BRIEF - Return the records word for word. Pictures do not belong in the copy.

RECORDS SUPPLIED -
──────────

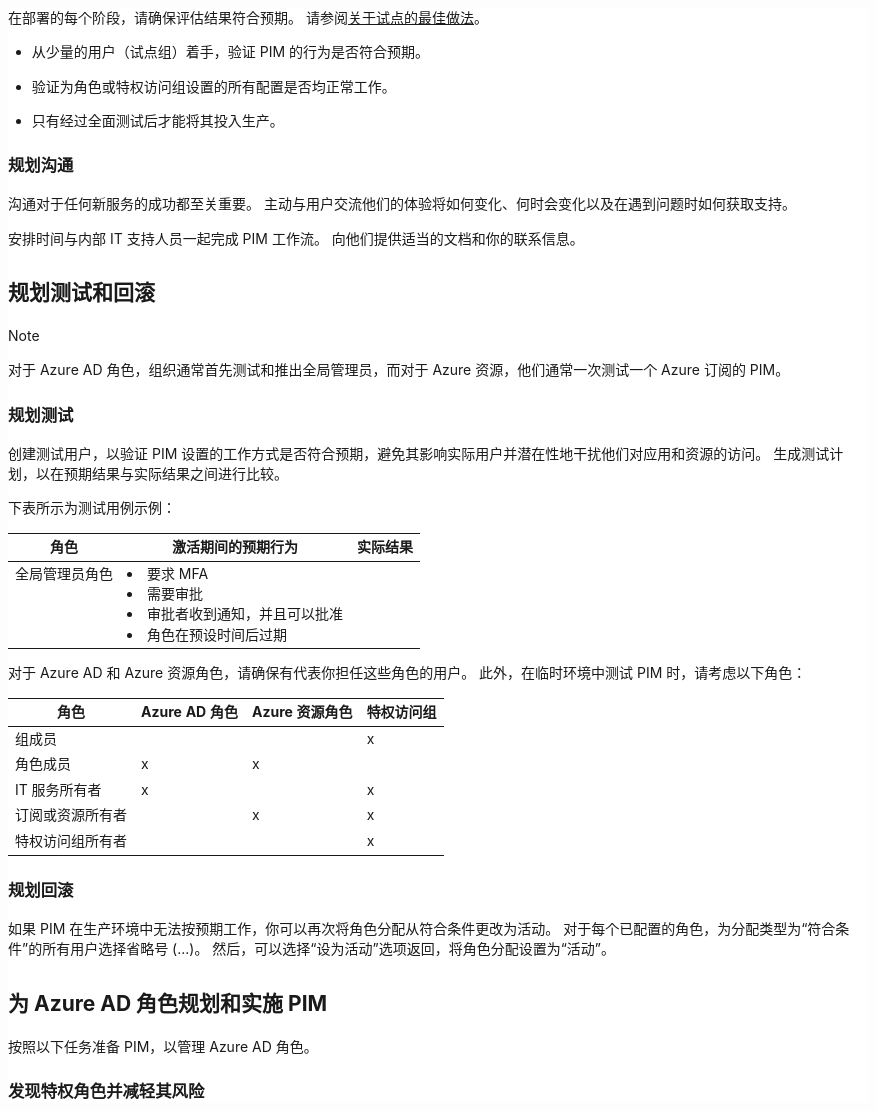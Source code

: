 在部署的每个阶段，请确保评估结果符合预期。 请参阅[关于试点的最佳做法](../fundamentals/active-directory-deployment-plans.md#best-practices-for-a-pilot)。

* 从少量的用户（试点组）着手，验证 PIM 的行为是否符合预期。

* 验证为角色或特权访问组设置的所有配置是否均正常工作。 

* 只有经过全面测试后才能将其投入生产。 

### <a name="plan-communications"></a>规划沟通

沟通对于任何新服务的成功都至关重要。 主动与用户交流他们的体验将如何变化、何时会变化以及在遇到问题时如何获取支持。

安排时间与内部 IT 支持人员一起完成 PIM 工作流。 向他们提供适当的文档和你的联系信息。

## <a name="plan-testing-and-rollback"></a>规划测试和回滚

> [!NOTE] 
> 对于 Azure AD 角色，组织通常首先测试和推出全局管理员，而对于 Azure 资源，他们通常一次测试一个 Azure 订阅的 PIM。 

### <a name="plan-testing"></a>规划测试

创建测试用户，以验证 PIM 设置的工作方式是否符合预期，避免其影响实际用户并潜在性地干扰他们对应用和资源的访问。 生成测试计划，以在预期结果与实际结果之间进行比较。 

下表所示为测试用例示例： 

| 角色| 激活期间的预期行为| 实际结果 |
| --- | --- | --- |
|全局管理员角色| <li> 要求 MFA <br><li>  需要审批 <br><li>  审批者收到通知，并且可以批准 <br><li>  角色在预设时间后过期|

对于 Azure AD 和 Azure 资源角色，请确保有代表你担任这些角色的用户。 此外，在临时环境中测试 PIM 时，请考虑以下角色：

| 角色| Azure AD 角色| Azure 资源角色| 特权访问组 |
| --- | --- | --- |--- |
| 组成员| | | x |
| 角色成员| x| x|  |
| IT 服务所有者| x| | x |
| 订阅或资源所有者| | x| x |
| 特权访问组所有者| | | x |

### <a name="plan-rollback"></a>规划回滚

如果 PIM 在生产环境中无法按预期工作，你可以再次将角色分配从符合条件更改为活动。 对于每个已配置的角色，为分配类型为“符合条件”的所有用户选择省略号 (...)。 然后，可以选择“设为活动”选项返回，将角色分配设置为“活动”。

## <a name="plan-and-implement-pim-for-azure-ad-roles"></a>为 Azure AD 角色规划和实施 PIM

按照以下任务准备 PIM，以管理 Azure AD 角色。 

### <a name="discover-and-mitigate-privileged-roles"></a>发现特权角色并减轻其风险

──────────

WORKED SOLUTION -
Source code

: 在部署的每个阶段，请确保评估结果符合预期。 请参阅[关于试点的最佳做法](../fundamentals/active-directory-deployment-plans.md#best-practices-for-a-pilot)。

* 从少量的用户（试点组）着手，验证 PIM 的行为是否符合预期。

* 验证为角色或特权访问组设置的所有配置是否均正常工作。 

* 只有经过全面测试后才能将其投入生产。 

### <a name="plan-communications"></a>规划沟通

沟通对于任何新服务的成功都至关重要。 主动与用户交流他们的体验将如何变化、何时会变化以及在遇到问题时如何获取支持。

安排时间与内部 IT 支持人员一起完成 PIM 工作流。 向他们提供适当的文档和你的联系信息。

## <a name="plan-testing-and-rollback"></a>规划测试和回滚

> [!NOTE] 
> 对于 Azure AD 角色，组织通常首先测试和推出全局管理员，而对于 Azure 资源，他们通常一次测试一个 Azure 订阅的 PIM。 

### <a name="plan-testing"></a>规划测试

创建测试用户，以验证 PIM 设置的工作方式是否符合预期，避免其影响实际用户并潜在性地干扰他们对应用和资源的访问。 生成测试计划，以在预期结果与实际结果之间进行比较。 

下表所示为测试用例示例： 

| 角色| 激活期间的预期行为| 实际结果 |
| --- | --- | --- |
|全局管理员角色| <li> 要求 MFA <br><li>  需要审批 <br><li>  审批者收到通知，并且可以批准 <br><li>  角色在预设时间后过期|

对于 Azure AD 和 Azure 资源角色，请确保有代表你担任这些角色的用户。 此外，在临时环境中测试 PIM 时，请考虑以下角色：

| 角色| Azure AD 角色| Azure 资源角色| 特权访问组 |
| --- | --- | --- |--- |
| 组成员| | | x |
| 角色成员| x| x|  |
| IT 服务所有者| x| | x |
| 订阅或资源所有者| | x| x |
| 特权访问组所有者| | | x |

### <a name="plan-rollback"></a>规划回滚

如果 PIM 在生产环境中无法按预期工作，你可以再次将角色分配从符合条件更改为活动。 对于每个已配置的角色，为分配类型为“符合条件”的所有用户选择省略号 (...)。 然后，可以选择“设为活动”选项返回，将角色分配设置为“活动”。

## <a name="plan-and-implement-pim-for-azure-ad-roles"></a>为 Azure AD 角色规划和实施 PIM

按照以下任务准备 PIM，以管理 Azure AD 角色。 

### <a name="discover-and-mitigate-privileged-roles"></a>发现特权角色并减轻其风险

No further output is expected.